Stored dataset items
Segment Open

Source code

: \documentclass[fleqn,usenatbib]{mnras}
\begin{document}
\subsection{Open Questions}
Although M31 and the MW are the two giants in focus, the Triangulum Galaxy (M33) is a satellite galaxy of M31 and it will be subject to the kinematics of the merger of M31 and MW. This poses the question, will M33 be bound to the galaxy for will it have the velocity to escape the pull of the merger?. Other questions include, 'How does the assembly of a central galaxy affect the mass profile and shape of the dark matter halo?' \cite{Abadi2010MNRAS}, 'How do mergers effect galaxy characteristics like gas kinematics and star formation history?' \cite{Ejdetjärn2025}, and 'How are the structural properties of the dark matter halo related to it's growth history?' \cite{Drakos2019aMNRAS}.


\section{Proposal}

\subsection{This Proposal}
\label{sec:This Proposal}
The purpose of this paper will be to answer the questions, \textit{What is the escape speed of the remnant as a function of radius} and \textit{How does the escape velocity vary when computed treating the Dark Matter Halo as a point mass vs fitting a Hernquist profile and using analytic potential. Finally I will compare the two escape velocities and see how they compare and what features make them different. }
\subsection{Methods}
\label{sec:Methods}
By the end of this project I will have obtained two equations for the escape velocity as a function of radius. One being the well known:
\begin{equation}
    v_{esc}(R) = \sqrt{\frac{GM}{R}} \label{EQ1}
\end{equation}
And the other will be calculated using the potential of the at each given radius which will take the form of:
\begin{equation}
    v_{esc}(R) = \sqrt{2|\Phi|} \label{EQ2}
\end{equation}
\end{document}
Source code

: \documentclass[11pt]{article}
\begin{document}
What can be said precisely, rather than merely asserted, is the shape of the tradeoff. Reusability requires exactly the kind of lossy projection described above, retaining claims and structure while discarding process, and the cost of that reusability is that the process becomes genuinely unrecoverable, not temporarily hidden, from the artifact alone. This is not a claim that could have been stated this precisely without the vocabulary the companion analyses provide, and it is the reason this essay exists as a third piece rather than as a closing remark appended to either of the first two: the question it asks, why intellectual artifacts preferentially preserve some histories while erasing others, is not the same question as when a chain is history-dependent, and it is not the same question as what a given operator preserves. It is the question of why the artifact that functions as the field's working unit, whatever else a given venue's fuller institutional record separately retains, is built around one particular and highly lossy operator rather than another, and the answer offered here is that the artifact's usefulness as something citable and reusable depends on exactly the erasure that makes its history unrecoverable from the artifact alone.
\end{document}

Segment Closed

■ **Prompt**:
Each entry above should be restated exactly as supplied.

■ **Answer for the task**:
Source code

: \documentclass[fleqn,usenatbib]{mnras}
\begin{document}
\subsection{Open Questions}
Although M31 and the MW are the two giants in focus, the Triangulum Galaxy (M33) is a satellite galaxy of M31 and it will be subject to the kinematics of the merger of M31 and MW. This poses the question, will M33 be bound to the galaxy for will it have the velocity to escape the pull of the merger?. Other questions include, 'How does the assembly of a central galaxy affect the mass profile and shape of the dark matter halo?' \cite{Abadi2010MNRAS}, 'How do mergers effect galaxy characteristics like gas kinematics and star formation history?' \cite{Ejdetjärn2025}, and 'How are the structural properties of the dark matter halo related to it's growth history?' \cite{Drakos2019aMNRAS}.


\section{Proposal}

\subsection{This Proposal}
\label{sec:This Proposal}
The purpose of this paper will be to answer the questions, \textit{What is the escape speed of the remnant as a function of radius} and \textit{How does the escape velocity vary when computed treating the Dark Matter Halo as a point mass vs fitting a Hernquist profile and using analytic potential. Finally I will compare the two escape velocities and see how they compare and what features make them different. }
\subsection{Methods}
\label{sec:Methods}
By the end of this project I will have obtained two equations for the escape velocity as a function of radius. One being the well known:
\begin{equation}
    v_{esc}(R) = \sqrt{\frac{GM}{R}} \label{EQ1}
\end{equation}
And the other will be calculated using the potential of the at each given radius which will take the form of:
\begin{equation}
    v_{esc}(R) = \sqrt{2|\Phi|} \label{EQ2}
\end{equation}
\end{document}
Source code

: \documentclass[11pt]{article}
\begin{document}
What can be said precisely, rather than merely asserted, is the shape of the tradeoff. Reusability requires exactly the kind of lossy projection described above, retaining claims and structure while discarding process, and the cost of that reusability is that the process becomes genuinely unrecoverable, not temporarily hidden, from the artifact alone. This is not a claim that could have been stated this precisely without the vocabulary the companion analyses provide, and it is the reason this essay exists as a third piece rather than as a closing remark appended to either of the first two: the question it asks, why intellectual artifacts preferentially preserve some histories while erasing others, is not the same question as when a chain is history-dependent, and it is not the same question as what a given operator preserves. It is the question of why the artifact that functions as the field's working unit, whatever else a given venue's fuller institutional record separately retains, is built around one particular and highly lossy operator rather than another, and the answer offered here is that the artifact's usefulness as something citable and reusable depends on exactly the erasure that makes its history unrecoverable from the artifact alone.
\end{document}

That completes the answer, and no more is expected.